Guillermo Bilancio es consultor de Alta Dirección

Generalmente los políticos, candidatos y gobernantes, están sostenidos en un programa basado en una oferta de promesas, o tal vez simplemente en la épica de un relato que los lleve a la máxima conducción de un país.

Pero una pregunta recurrente que los gobernantes y políticos debiesen hacerse es: ¿Cómo quiere la gente (el pueblo, la sociedad o como quiera que se llame el colectivo social), ser gobernada?

Un gobierno fuerte y conductista, un gobierno participativo, un gobierno que pase inadvertido, son algunas de las posibles y múltiples alternativas y preferencias, aunque sólo discutamos dos formas de gobernar: Democracia o dictadura, y dentro de ellas dar rienda suelta a la ideología preferida (socialismo, capitalismo, liberalismo, y otros tantos ismos) o a un “blend” acorde a las necesidades del momento.

En los últimos años la democracia viene teniendo diferentes percepciones. Así como para algunos es la mejor manera de representar a los ciudadanos, para otros puede ser prescindible en caso de que un modelo conductista resuelva los temas críticos de una sociedad. Así encontramos sistemas democráticos, totalmente perfectibles, que sostienen a través del tiempo el espíritu de libertad, de crítica y de distribución del poder, y otros también autodenominados democráticos que son populismos de diferente color que cambian beneficios por libertad. Hay para todos los gustos.

Pero coincidamos que la democracia es, hasta hoy, la mejor manera de convivir respetando la ley. Esto deja de serlo y se transforma en una dictadura disfrazada cuando gobiernos que se dicen democráticos hacen terrorismo de estado contra sus propios ciudadanos, cercenan la libertad de expresión, proscriben a opositores, manipulan elecciones o, como en estos días difíciles, hasta invaden una embajada de un país para atrapar a un asilado político.

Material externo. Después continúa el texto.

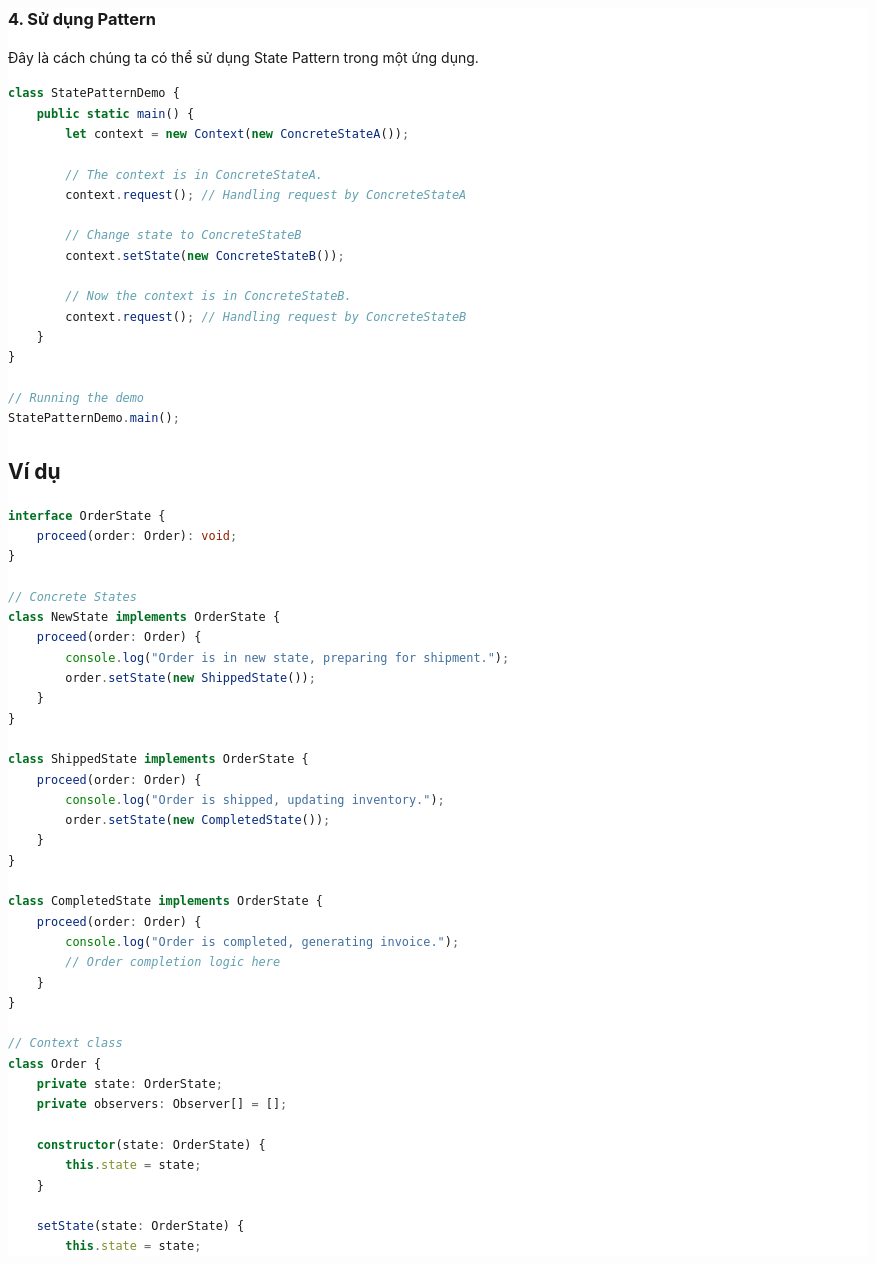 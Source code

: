 ### 4. Sử dụng Pattern

Đây là cách chúng ta có thể sử dụng State Pattern trong một ứng dụng.

```typescript
class StatePatternDemo {
    public static main() {
        let context = new Context(new ConcreteStateA());

        // The context is in ConcreteStateA.
        context.request(); // Handling request by ConcreteStateA

        // Change state to ConcreteStateB
        context.setState(new ConcreteStateB());

        // Now the context is in ConcreteStateB.
        context.request(); // Handling request by ConcreteStateB
    }
}

// Running the demo
StatePatternDemo.main();
```

## Ví dụ

```typescript
interface OrderState {
    proceed(order: Order): void;
}

// Concrete States
class NewState implements OrderState {
    proceed(order: Order) {
        console.log("Order is in new state, preparing for shipment.");
        order.setState(new ShippedState());
    }
}

class ShippedState implements OrderState {
    proceed(order: Order) {
        console.log("Order is shipped, updating inventory.");
        order.setState(new CompletedState());
    }
}

class CompletedState implements OrderState {
    proceed(order: Order) {
        console.log("Order is completed, generating invoice.");
        // Order completion logic here
    }
}

// Context class
class Order {
    private state: OrderState;
    private observers: Observer[] = [];

    constructor(state: OrderState) {
        this.state = state;
    }

    setState(state: OrderState) {
        this.state = state;
```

En definitiva, la democracia es en su esencia una manera de representar la voluntad ciudadana, más allá del intento de imponer nuevas formas de interpretarla.

Esta discusión sobre la forma de gobernar se traslada también al significado del Estado.

En los tiempos que corren, ya no solo se plantea la naturaleza, el rol o el tamaño del Estado, sino que hasta en algunos casos extremos se discute su existencia, tal como sucede con el renacimiento de los libertarios a partir del desembarco en el gobierno argentino del presidente Javier Milei, que supone un modelo anárquico y capitalista salvaje a la vez (Algo que no se corresponde con el sentido original de los libertarios del pasado), que desestima y casi desprecia el concepto de Estado “presente”, aunque definitivamente él sea el “jefe” de ese Estado. Parece una postura tan ambigua como confusa, pero es la que es. Posiblemente, como parte de un relato efectista.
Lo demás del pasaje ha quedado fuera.